Antara Bangkrutnya Sritex, Kemandirian Ekonomi Bangsa dan Hegemoni Asing




#Wacana — Bangkrutnya raksasa tekstil se-Asia Tenggara mempunyai buntut PHK besar-besaran. Direktur Utamanya sendiri mengatakan bahwa PT Sri Rejeki Isman Tbk (Sritex) mengalami guncangan dalam beberapa waktu terakhir. Oleh karenanya, PT Sritex dan anak perusahaannya terpaksa melakukan efisiensi besar-besaran dan merumahkan sekitar 10 ribu orang karyawan mereka. 

Diketahui bahwa Sritex ini telah merugi selama empat tahun berturut-turut sejak 2021. Perusahaan yang dimiliki oleh keluarga Lukminto ini juga dibebani oleh utang sebesar 1,597 miliar AS atau setara dengan Rp25 triliun dengan kurs Rp15.600 (Kompas.com, 2/11/2024).

Pabrik Tekstil Kolaps 

Ketua Umum Asosiasi Produsen Serat dan Benang Filament Indonesia (APSyFI), Redma Gita Wirawasta memandang bahwa bukan hanya Sritex saja melainkan sudah banyak industri tekstil yang dihantam masalah. Banyaknya pabrik tekstil lain yang berguguran sudah terjadi selama dua tahun terakhir (cnbcindonesia.com, 5/11/2024).

Sekitar tiga puluh perusahaan sudah kolaps selama dua tahun terakhir. Mereka berhenti dan tutup. Dengan tutupnya 30 perusahaan tekstil di Indonesia tersebut, tentu menelan korban pemutusan hubungan kerja sebanyak 150.000 orang. 

Jika menilik kebelakang, sejak Covid-19 melanda pada tahun 2020-2021, perusahaan tekstil di negeri ini sudah mulai mengalami kontraksi. Namun, sempat bangkit pada kuartal pertama di tahun 2022 dengan pertumbuhan sebesar 12 persen. 

Kemudian setelah kuartal ketiga pada 2022 terjadilah penurunan kinerja pada industri tekstil. Hal tersebut diakibatkan munculnya isu perang Ukraina-Rusia yang ditambah lagi adanya kebijakan zero Covid-19 dari Cina. 

Redma menyatakan bahwa Cina sebelumnya menghentikan barang di pelabuhan saat wabah Covid-19 melanda sehingga pelabuhan ditutup.
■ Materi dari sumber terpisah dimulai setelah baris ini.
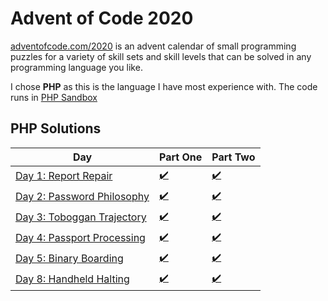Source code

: # Advent of Code 2020
[adventofcode.com/2020](http://adventofcode.com/2020) is an advent calendar of small programming puzzles for a variety of skill sets and skill levels that can be solved in any programming language you like. 

I chose **PHP** as this is the language I have most experience with. The code runs in [PHP Sandbox](https://sandbox.onlinephpfunctions.com/)

## PHP Solutions

Day | Part One | Part Two
-----|-----|-----
[Day 1: Report Repair](https://adventofcode.com/2020/day/1) | [:heavy_check_mark:](https://github.com/CostingGeek/advent-of-code-2020/blob/main/day-1/script_1.php) | [:heavy_check_mark:](https://github.com/CostingGeek/advent-of-code-2020/blob/main/day-1/script_2.php)
[Day 2: Password Philosophy](https://adventofcode.com/2020/day/2) | [:heavy_check_mark:](https://github.com/CostingGeek/advent-of-code-2020/blob/main/day-2/script_1.php) | [:heavy_check_mark:](https://github.com/CostingGeek/advent-of-code-2020/blob/main/day-2/script_2.php)
[Day 3: Toboggan Trajectory](https://adventofcode.com/2020/day/3) | [:heavy_check_mark:](https://github.com/CostingGeek/advent-of-code-2020/blob/main/day-3/script_1.php) | [:heavy_check_mark:](https://github.com/CostingGeek/advent-of-code-2020/blob/main/day-3/script_2.php)
[Day 4: Passport Processing](https://adventofcode.com/2020/day/4) | [:heavy_check_mark:](https://github.com/CostingGeek/advent-of-code-2020/blob/main/day-4/script_1.php) | [:heavy_check_mark:](https://github.com/CostingGeek/advent-of-code-2020/blob/main/day-4/script_2.php)
[Day 5: Binary Boarding](https://adventofcode.com/2020/day/5) | [:heavy_check_mark:](https://github.com/CostingGeek/advent-of-code-2020/blob/main/day-5/script_1.php) | [:heavy_check_mark:](https://github.com/CostingGeek/advent-of-code-2020/blob/main/day-5/script_2.php)
[Day 8: Handheld Halting](https://adventofcode.com/2020/day/8) | [:heavy_check_mark:](https://github.com/CostingGeek/advent-of-code-2020/blob/main/day-8/script_1.php) | [:heavy_check_mark:](https://github.com/CostingGeek/advent-of-code-2020/blob/main/day-8/script_2.php)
Kemudian pada kuartal ketiga, barang-barang sudah mulai keluar, tetapi sejak itulah terjadi PHK hingga tahun 2023.

Politik Dumpling Cina

Adanya tekanan global dari kondisi Pandemi Covid-19 dan perang Ukraina-Rusia mempengaruhi penurunan produk ekspor tekstil dan garmen. Kondisi ini juga diperparah dengan banjirnya produk-produk impor ilegal yang masuk ke dalam negeri, terutama produk baju bekas.
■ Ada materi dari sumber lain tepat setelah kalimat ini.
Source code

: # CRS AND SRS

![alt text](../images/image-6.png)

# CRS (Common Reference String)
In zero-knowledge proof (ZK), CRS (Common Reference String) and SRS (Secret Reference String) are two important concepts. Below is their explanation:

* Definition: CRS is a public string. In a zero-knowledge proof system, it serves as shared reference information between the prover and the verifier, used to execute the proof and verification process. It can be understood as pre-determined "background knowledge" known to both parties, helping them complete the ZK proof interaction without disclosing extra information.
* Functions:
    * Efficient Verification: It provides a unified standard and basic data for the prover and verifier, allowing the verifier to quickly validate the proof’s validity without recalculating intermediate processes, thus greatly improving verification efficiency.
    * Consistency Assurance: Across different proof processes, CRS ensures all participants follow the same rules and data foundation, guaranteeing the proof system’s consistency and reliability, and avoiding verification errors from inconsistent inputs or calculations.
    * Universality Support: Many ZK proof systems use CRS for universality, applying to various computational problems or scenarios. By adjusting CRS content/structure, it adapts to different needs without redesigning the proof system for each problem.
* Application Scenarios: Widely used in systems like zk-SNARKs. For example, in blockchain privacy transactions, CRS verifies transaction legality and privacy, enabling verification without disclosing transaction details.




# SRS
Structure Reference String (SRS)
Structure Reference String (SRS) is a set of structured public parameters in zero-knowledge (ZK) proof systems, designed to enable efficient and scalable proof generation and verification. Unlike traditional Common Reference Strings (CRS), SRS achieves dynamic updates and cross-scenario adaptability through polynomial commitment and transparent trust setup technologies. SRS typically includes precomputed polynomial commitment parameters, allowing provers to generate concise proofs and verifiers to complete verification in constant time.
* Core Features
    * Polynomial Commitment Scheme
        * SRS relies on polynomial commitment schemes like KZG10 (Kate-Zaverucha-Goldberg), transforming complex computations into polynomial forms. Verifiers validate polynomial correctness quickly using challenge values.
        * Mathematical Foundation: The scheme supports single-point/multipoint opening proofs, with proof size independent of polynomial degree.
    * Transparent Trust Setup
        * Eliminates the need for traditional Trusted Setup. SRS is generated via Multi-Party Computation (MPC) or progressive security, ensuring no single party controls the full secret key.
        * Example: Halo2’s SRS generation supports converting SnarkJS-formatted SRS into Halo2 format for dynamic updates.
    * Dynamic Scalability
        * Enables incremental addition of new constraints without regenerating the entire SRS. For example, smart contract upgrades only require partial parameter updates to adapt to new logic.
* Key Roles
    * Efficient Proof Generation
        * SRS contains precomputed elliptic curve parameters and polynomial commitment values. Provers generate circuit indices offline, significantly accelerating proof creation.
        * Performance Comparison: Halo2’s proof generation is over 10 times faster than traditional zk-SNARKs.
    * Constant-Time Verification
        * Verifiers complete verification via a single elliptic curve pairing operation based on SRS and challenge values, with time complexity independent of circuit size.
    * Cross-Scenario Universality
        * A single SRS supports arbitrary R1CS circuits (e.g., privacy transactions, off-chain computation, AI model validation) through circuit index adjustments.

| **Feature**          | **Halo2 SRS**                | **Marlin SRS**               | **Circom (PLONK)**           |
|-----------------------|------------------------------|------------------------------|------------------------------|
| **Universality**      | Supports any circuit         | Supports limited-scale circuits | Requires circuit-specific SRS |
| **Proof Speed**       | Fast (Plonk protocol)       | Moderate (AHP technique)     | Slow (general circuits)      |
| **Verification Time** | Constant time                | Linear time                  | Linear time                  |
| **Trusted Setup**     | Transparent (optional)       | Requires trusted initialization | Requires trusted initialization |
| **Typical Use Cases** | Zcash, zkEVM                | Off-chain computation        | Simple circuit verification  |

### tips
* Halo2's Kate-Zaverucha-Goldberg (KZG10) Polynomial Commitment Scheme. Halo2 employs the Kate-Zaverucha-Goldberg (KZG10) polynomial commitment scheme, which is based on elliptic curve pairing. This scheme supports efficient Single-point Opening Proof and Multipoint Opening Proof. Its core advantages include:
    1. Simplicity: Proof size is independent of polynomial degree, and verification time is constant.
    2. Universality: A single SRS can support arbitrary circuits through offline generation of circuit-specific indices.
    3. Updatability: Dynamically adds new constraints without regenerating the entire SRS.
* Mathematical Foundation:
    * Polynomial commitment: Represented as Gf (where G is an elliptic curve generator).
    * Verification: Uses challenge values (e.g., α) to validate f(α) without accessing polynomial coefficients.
Pengamat ekonomi dari Bright Institute, Muhammad Andri Permana menyatakan bahwa pasca-Covid-19, kondisi ekonomi Indonesia terbilang meningkat. Permintaan barang di Indonesia masih bagus sementara di negara lain termasuk Eropa justru sangat rendah (voi.id, 30/10/2024).
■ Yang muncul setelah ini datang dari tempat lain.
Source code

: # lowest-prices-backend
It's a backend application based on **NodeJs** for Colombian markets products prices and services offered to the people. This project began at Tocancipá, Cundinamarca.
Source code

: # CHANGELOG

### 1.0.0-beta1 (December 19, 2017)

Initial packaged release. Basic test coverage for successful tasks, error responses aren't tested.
Dengan melemahnya permintaan di negara lain menjadikan industri terkstil dan produk tekstil (TPT) kesulitan ekspor. Hal ini pun dirasakan pula oleh negara pelaku bisnis tektil layaknya Cina, Bangladesh, juga India.  Hal tersebut menimbulkan oversupply di Cina, sehingga ia mengakali dengan gebrakan ekspor ke negara berkembang salah satunya Indonesia. 

China menjual barang dengan harga murah yang dikenal dengan sebutan dumpling. Hal ini jusru menjadi bumerang terhadap industri TPT dalam negeri dengan membanjirnya produk impor. Peminatnya yang makin tinggi menjadikan barang lokal tidak bisa bersaing. Berbeda dengan Vietman dan Bangladesh yang tidak membiarkan produk Cina membanjiri pasarnya, maka hingga saat ini kondisi ekonomi mereka masih aman.

Industri TPT di negeri ini termasuk salah satu industri padat karya yang mempekerjakan puluhan ribu tenaga kerja dan tentunya berkontribusi penting dalam perekonomian dalam negeri. Pada kenyataannya, di tahun 2022 saja industri TPT menyerap tidak kurang dari 3,6 juta orang tenaga kerja dan menyumbang sekitar 6,38 persen PDB. 

Sehingga bila industri tekstil harus gulung tikar, tentunya bukan hanya ekonomi negeri yang terselamatkan, pendapatan ekonomi masyarakat pun demikian. Andri menyatakan hal tersebut tentu berkontribusi terhadap turunnya kelas menengah dalam lima tahun terakhir. 

Kemandirian Ekonomi

Ustaz Ismail Yusanto, Cendekiawan Muslim menyatakan bahwa bila berbicara tentang kemandirian pangan ataupun kemandirian barang konsumsi, tidak akan pernah dicapai bila negara terus menerus melakukan impor.  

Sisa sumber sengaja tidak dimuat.